Could you repeat every line below exactly, skipping the images?

=======

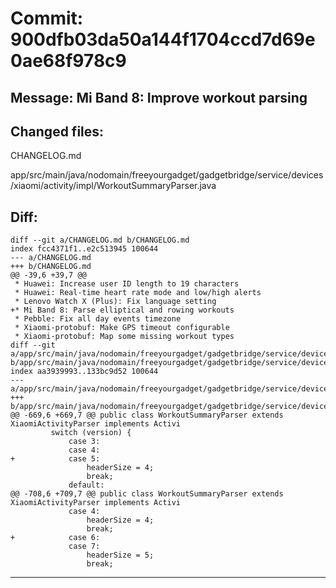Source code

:# Commit: 900dfb03da50a144f1704ccd7d69e0ae68f978c9
## Message: Mi Band 8: Improve workout parsing
## Changed files:
CHANGELOG.md

app/src/main/java/nodomain/freeyourgadget/gadgetbridge/service/devices/xiaomi/activity/impl/WorkoutSummaryParser.java

## Diff:
```
diff --git a/CHANGELOG.md b/CHANGELOG.md
index fcc4371f1..e2c513945 100644
--- a/CHANGELOG.md
+++ b/CHANGELOG.md
@@ -39,6 +39,7 @@
 * Huawei: Increase user ID length to 19 characters
 * Huawei: Real-time heart rate mode and low/high alerts
 * Lenovo Watch X (Plus): Fix language setting
+* Mi Band 8: Parse elliptical and rowing workouts
 * Pebble: Fix all day events timezone
 * Xiaomi-protobuf: Make GPS timeout configurable
 * Xiaomi-protobuf: Map some missing workout types
diff --git a/app/src/main/java/nodomain/freeyourgadget/gadgetbridge/service/devices/xiaomi/activity/impl/WorkoutSummaryParser.java b/app/src/main/java/nodomain/freeyourgadget/gadgetbridge/service/devices/xiaomi/activity/impl/WorkoutSummaryParser.java
index aa3939993..133bc9d52 100644
--- a/app/src/main/java/nodomain/freeyourgadget/gadgetbridge/service/devices/xiaomi/activity/impl/WorkoutSummaryParser.java
+++ b/app/src/main/java/nodomain/freeyourgadget/gadgetbridge/service/devices/xiaomi/activity/impl/WorkoutSummaryParser.java
@@ -669,6 +669,7 @@ public class WorkoutSummaryParser extends XiaomiActivityParser implements Activi
         switch (version) {
             case 3:
             case 4:
+            case 5:
                 headerSize = 4;
                 break;
             default:
@@ -708,6 +709,7 @@ public class WorkoutSummaryParser extends XiaomiActivityParser implements Activi
             case 4:
                 headerSize = 4;
                 break;
+            case 6:
             case 7:
                 headerSize = 5;
                 break;
```
-----------------------------------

=======

ANSWER BELOW >>
Source code

:# Commit: 900dfb03da50a144f1704ccd7d69e0ae68f978c9
## Message: Mi Band 8: Improve workout parsing
## Changed files:
CHANGELOG.md

app/src/main/java/nodomain/freeyourgadget/gadgetbridge/service/devices/xiaomi/activity/impl/WorkoutSummaryParser.java

## Diff:
```
diff --git a/CHANGELOG.md b/CHANGELOG.md
index fcc4371f1..e2c513945 100644
--- a/CHANGELOG.md
+++ b/CHANGELOG.md
@@ -39,6 +39,7 @@
 * Huawei: Increase user ID length to 19 characters
 * Huawei: Real-time heart rate mode and low/high alerts
 * Lenovo Watch X (Plus): Fix language setting
+* Mi Band 8: Parse elliptical and rowing workouts
 * Pebble: Fix all day events timezone
 * Xiaomi-protobuf: Make GPS timeout configurable
 * Xiaomi-protobuf: Map some missing workout types
diff --git a/app/src/main/java/nodomain/freeyourgadget/gadgetbridge/service/devices/xiaomi/activity/impl/WorkoutSummaryParser.java b/app/src/main/java/nodomain/freeyourgadget/gadgetbridge/service/devices/xiaomi/activity/impl/WorkoutSummaryParser.java
index aa3939993..133bc9d52 100644
--- a/app/src/main/java/nodomain/freeyourgadget/gadgetbridge/service/devices/xiaomi/activity/impl/WorkoutSummaryParser.java
+++ b/app/src/main/java/nodomain/freeyourgadget/gadgetbridge/service/devices/xiaomi/activity/impl/WorkoutSummaryParser.java
@@ -669,6 +669,7 @@ public class WorkoutSummaryParser extends XiaomiActivityParser implements Activi
         switch (version) {
             case 3:
             case 4:
+            case 5:
                 headerSize = 4;
                 break;
             default:
@@ -708,6 +709,7 @@ public class WorkoutSummaryParser extends XiaomiActivityParser implements Activi
             case 4:
                 headerSize = 4;
                 break;
+            case 6:
             case 7:
                 headerSize = 5;
                 break;
```
-----------------------------------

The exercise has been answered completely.